Conventional evolutionary wisdom holds that long life comes at a cost, such as reduced reproduction, because organisms can't optimize every biological process simultaneously (see "Aging Research Grows Up"). Yet some studies suggest that animals can persist without paying a toll. Mice with a defect in the receptor protein that heads the insulin/insulin-like growth factor-1 signaling pathway live long, are fertile, and appear healthy (see "One for All"). And blocking production of the worm version of that protein, DAF-2, early in adulthood extends life without stemming procreation, according to work done by geneticist Andrew Dillin and colleagues while he was a postdoc at the University of California, San Francisco. Those findings suggested that animals can garner long life for free (see Sonntag and Ramsey Perspective). However, molecular geneticist Gordon Lithgow of the Buck Institute for Age Research in Novato, California, and colleagues found that numbers of a different long-lived worm dwindle when pitted against normal animals (see "Get Wild"). Now, Lithgow's team has investigated whether worms with crippled DAF-2 similarly go extinct when forced to compete.
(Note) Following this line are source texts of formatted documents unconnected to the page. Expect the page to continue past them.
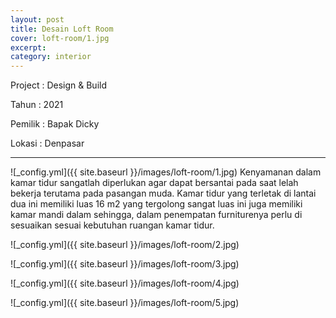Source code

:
 ```yaml
---
layout: post
title: Desain Loft Room
cover: loft-room/1.jpg
excerpt: 
category: interior
---
```


Project	: Design & Build

Tahun		: 2021

Pemilik	: Bapak Dicky

Lokasi		: Denpasar

---

![_config.yml]({{ site.baseurl }}/images/loft-room/1.jpg)
Kenyamanan dalam kamar tidur sangatlah diperlukan agar dapat bersantai pada saat lelah bekerja terutama pada pasangan muda. Kamar tidur yang terletak di lantai dua ini memiliki luas 16 m2 yang tergolong sangat luas ini juga memiliki kamar mandi dalam sehingga, dalam penempatan furniturenya perlu di sesuaikan sesuai kebutuhan ruangan kamar tidur.

![_config.yml]({{ site.baseurl }}/images/loft-room/2.jpg)

![_config.yml]({{ site.baseurl }}/images/loft-room/3.jpg)

![_config.yml]({{ site.baseurl }}/images/loft-room/4.jpg)

![_config.yml]({{ site.baseurl }}/images/loft-room/5.jpg)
To address the question, they put 50 eggs from long-lived worms with daf-2 mutations and 50 eggs from normal worms on a culture plate and allowed them to mature. Three days later--the first day that the self-fertilizing wrigglers laid eggs--the researchers selected 100 eggs at random. They repeated the process for multiple generations. The long-lived type produced about half as many eggs as did controls, and after four generations, no daf-2 animals remained. To assess whether that reproductive difference could explain why the long-lived animals disappeared, the researchers calculated the expected proportion of each line of worm in each generation based on reproduction rates. daf-2 worms ought to fade after seven generations, they concluded. Because the creatures disappeared sooner, they harbor other, as yet unidentified, weaknesses, says Lithgow. The team also scrutinized the original data from Dillin and colleagues on worms whose DAF-2 production had been blocked starting in early adulthood. Although the animals extruded approximately the same number of eggs as did normal worms, they laid fewer eggs on their first day of adulthood. Based on that difference, Lithgow and colleagues predict that those animals would vanish after about 40 generations if they were pitted against normal ones.
"[Lithgow's] done a nice job of analyzing our data and coming up with a subtle piece that says there could be a cost," says Dillin, now at the Salk Institute for Biological Studies in La Jolla, California. But no one knows whether animals with DAF-2 blocked in adulthood would lose out, he says. The work emphasizes that "you can't get something for nothing," says ecologist Marc Tatar of Brown University in Providence, Rhode Island. Researchers should take the findings as a warning when designing antiaging interventions, says Lithgow, and be prepared to seek the hidden costs of extra life.